YOUR INSTRUCTIONS: Exact reproduction is required for the lines below starting at the line with "on the forecast" and ending at the line with "to add data", both included. No other lines, and no pictures.

/---

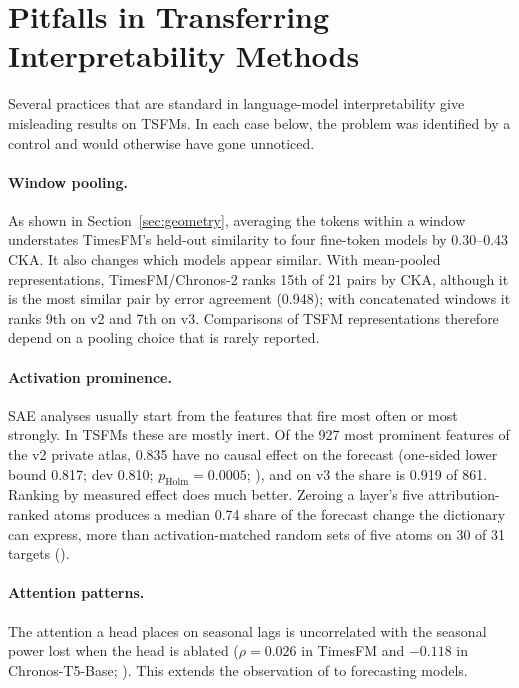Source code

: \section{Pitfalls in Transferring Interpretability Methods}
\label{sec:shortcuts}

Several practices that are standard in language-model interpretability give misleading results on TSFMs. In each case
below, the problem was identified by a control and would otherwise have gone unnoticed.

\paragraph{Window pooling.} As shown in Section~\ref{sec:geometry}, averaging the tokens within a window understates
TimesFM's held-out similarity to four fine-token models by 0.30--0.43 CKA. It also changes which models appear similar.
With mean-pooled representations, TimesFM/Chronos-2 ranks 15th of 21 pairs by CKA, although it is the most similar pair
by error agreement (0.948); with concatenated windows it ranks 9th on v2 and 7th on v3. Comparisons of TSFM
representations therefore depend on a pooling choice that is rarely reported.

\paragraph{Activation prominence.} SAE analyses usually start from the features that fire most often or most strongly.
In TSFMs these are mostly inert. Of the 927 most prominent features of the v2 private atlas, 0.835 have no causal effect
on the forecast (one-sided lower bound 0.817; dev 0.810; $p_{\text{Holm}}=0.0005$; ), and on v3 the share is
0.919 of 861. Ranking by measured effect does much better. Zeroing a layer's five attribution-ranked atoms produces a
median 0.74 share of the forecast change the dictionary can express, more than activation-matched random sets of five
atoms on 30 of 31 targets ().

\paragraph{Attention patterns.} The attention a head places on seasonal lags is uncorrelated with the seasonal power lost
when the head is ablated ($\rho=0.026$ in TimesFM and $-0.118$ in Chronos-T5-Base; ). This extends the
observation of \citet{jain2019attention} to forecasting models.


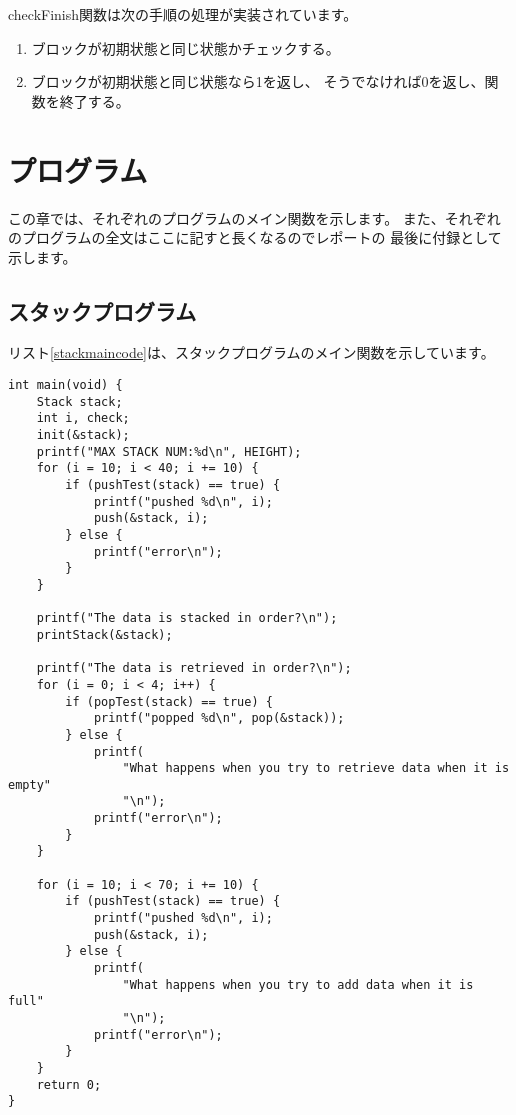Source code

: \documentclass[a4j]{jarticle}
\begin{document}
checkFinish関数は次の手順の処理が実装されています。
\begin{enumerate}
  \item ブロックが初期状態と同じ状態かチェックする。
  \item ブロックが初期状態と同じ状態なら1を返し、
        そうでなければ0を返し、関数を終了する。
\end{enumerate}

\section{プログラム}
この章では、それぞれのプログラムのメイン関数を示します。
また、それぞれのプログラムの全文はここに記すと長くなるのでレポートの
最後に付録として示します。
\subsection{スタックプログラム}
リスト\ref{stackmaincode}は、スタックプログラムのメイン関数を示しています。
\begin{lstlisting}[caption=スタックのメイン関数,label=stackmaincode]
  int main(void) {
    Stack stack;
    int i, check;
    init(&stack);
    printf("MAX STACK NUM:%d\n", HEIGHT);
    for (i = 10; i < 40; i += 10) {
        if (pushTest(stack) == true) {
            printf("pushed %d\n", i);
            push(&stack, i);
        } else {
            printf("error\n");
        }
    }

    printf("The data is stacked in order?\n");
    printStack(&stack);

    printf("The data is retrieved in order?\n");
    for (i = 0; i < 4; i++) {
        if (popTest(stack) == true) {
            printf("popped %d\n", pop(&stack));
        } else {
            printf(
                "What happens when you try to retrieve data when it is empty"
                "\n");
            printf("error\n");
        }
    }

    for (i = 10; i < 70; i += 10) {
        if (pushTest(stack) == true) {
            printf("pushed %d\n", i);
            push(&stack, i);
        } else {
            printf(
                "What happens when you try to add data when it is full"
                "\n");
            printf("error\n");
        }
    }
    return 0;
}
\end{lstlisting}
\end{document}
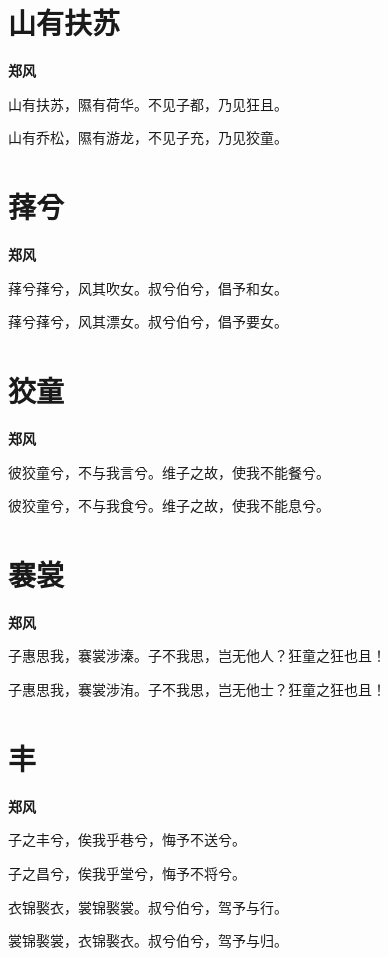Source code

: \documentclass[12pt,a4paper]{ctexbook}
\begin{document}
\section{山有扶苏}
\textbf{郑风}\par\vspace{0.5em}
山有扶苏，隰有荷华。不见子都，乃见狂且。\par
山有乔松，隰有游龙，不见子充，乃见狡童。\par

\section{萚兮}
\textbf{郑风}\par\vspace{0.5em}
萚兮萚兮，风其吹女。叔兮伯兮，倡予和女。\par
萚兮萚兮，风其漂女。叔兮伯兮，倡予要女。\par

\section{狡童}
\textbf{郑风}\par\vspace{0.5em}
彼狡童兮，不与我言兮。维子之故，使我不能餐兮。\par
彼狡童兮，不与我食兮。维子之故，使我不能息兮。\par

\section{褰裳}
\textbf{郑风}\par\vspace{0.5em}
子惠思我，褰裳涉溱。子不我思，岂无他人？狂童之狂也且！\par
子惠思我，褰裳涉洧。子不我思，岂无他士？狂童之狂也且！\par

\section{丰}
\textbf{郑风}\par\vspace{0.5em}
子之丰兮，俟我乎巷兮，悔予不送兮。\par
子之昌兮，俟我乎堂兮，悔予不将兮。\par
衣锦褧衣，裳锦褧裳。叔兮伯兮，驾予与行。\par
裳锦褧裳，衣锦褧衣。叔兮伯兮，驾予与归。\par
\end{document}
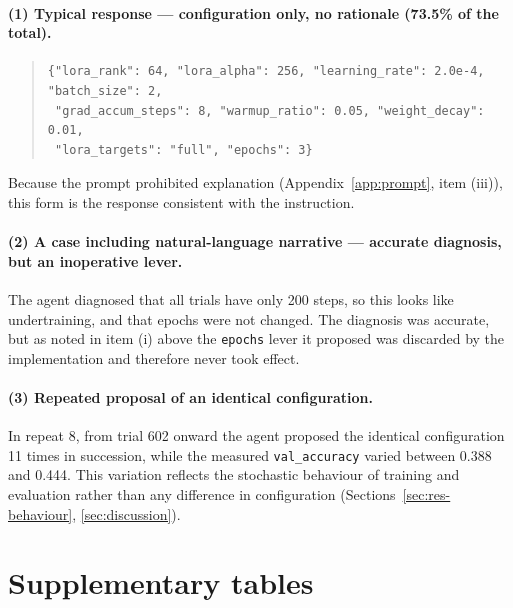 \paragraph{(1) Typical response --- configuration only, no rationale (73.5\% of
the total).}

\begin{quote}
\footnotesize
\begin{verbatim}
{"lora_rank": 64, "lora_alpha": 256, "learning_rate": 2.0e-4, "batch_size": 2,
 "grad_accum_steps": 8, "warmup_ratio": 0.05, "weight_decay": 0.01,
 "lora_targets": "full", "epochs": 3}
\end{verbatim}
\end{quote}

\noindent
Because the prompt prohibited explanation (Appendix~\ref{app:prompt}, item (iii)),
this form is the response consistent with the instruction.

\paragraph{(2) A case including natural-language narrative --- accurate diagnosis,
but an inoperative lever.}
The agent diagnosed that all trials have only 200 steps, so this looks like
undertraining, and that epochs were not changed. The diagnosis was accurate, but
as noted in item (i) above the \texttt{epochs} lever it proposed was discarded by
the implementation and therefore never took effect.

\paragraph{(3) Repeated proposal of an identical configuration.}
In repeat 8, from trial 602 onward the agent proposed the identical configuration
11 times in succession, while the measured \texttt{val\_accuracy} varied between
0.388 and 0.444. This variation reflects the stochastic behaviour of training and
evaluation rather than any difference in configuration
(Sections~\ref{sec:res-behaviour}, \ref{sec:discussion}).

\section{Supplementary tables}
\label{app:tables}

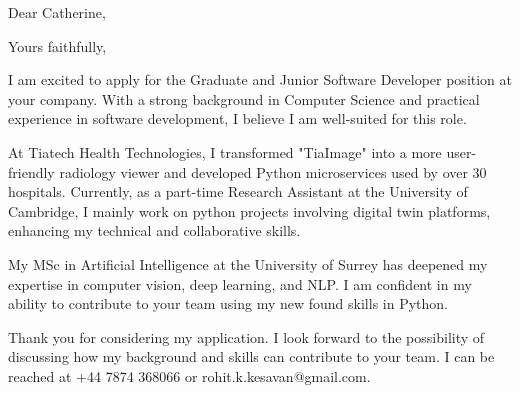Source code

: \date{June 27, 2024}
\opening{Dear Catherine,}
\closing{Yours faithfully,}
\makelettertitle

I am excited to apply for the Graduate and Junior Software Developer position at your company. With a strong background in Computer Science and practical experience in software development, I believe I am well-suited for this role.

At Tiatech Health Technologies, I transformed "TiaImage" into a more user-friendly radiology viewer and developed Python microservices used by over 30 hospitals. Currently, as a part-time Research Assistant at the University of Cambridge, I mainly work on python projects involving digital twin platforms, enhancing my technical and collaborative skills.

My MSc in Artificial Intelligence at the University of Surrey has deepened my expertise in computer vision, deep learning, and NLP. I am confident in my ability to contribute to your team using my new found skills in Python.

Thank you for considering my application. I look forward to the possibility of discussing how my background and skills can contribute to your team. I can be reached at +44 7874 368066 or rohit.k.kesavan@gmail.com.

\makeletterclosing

\---

SOLVED PROBLEM:
on the forecast (one-sided lower bound 0.817; dev 0.810; $p_{\text{Holm}}=0.0005$; ), and on v3 the share is
0.919 of 861. Ranking by measured effect does much better. Zeroing a layer's five attribution-ranked atoms produces a
median 0.74 share of the forecast change the dictionary can express, more than activation-matched random sets of five
atoms on 30 of 31 targets ().

\paragraph{Attention patterns.} The attention a head places on seasonal lags is uncorrelated with the seasonal power lost
when the head is ablated ($\rho=0.026$ in TimesFM and $-0.118$ in Chronos-T5-Base; ). This extends the
observation of \citet{jain2019attention} to forecasting models.


Source code

: \documentclass[a4j]{jarticle}
\begin{document}
checkFinish関数は次の手順の処理が実装されています。
\begin{enumerate}
  \item ブロックが初期状態と同じ状態かチェックする。
  \item ブロックが初期状態と同じ状態なら1を返し、
        そうでなければ0を返し、関数を終了する。
\end{enumerate}

\section{プログラム}
この章では、それぞれのプログラムのメイン関数を示します。
また、それぞれのプログラムの全文はここに記すと長くなるのでレポートの
最後に付録として示します。
\subsection{スタックプログラム}
リスト\ref{stackmaincode}は、スタックプログラムのメイン関数を示しています。
\begin{lstlisting}[caption=スタックのメイン関数,label=stackmaincode]
  int main(void) {
    Stack stack;
    int i, check;
    init(&stack);
    printf("MAX STACK NUM:%d\n", HEIGHT);
    for (i = 10; i < 40; i += 10) {
        if (pushTest(stack) == true) {
            printf("pushed %d\n", i);
            push(&stack, i);
        } else {
            printf("error\n");
        }
    }

    printf("The data is stacked in order?\n");
    printStack(&stack);

    printf("The data is retrieved in order?\n");
    for (i = 0; i < 4; i++) {
        if (popTest(stack) == true) {
            printf("popped %d\n", pop(&stack));
        } else {
            printf(
                "What happens when you try to retrieve data when it is empty"
                "\n");
            printf("error\n");
        }
    }

    for (i = 10; i < 70; i += 10) {
        if (pushTest(stack) == true) {
            printf("pushed %d\n", i);
            push(&stack, i);
        } else {
            printf(
                "What happens when you try to add data when it is full"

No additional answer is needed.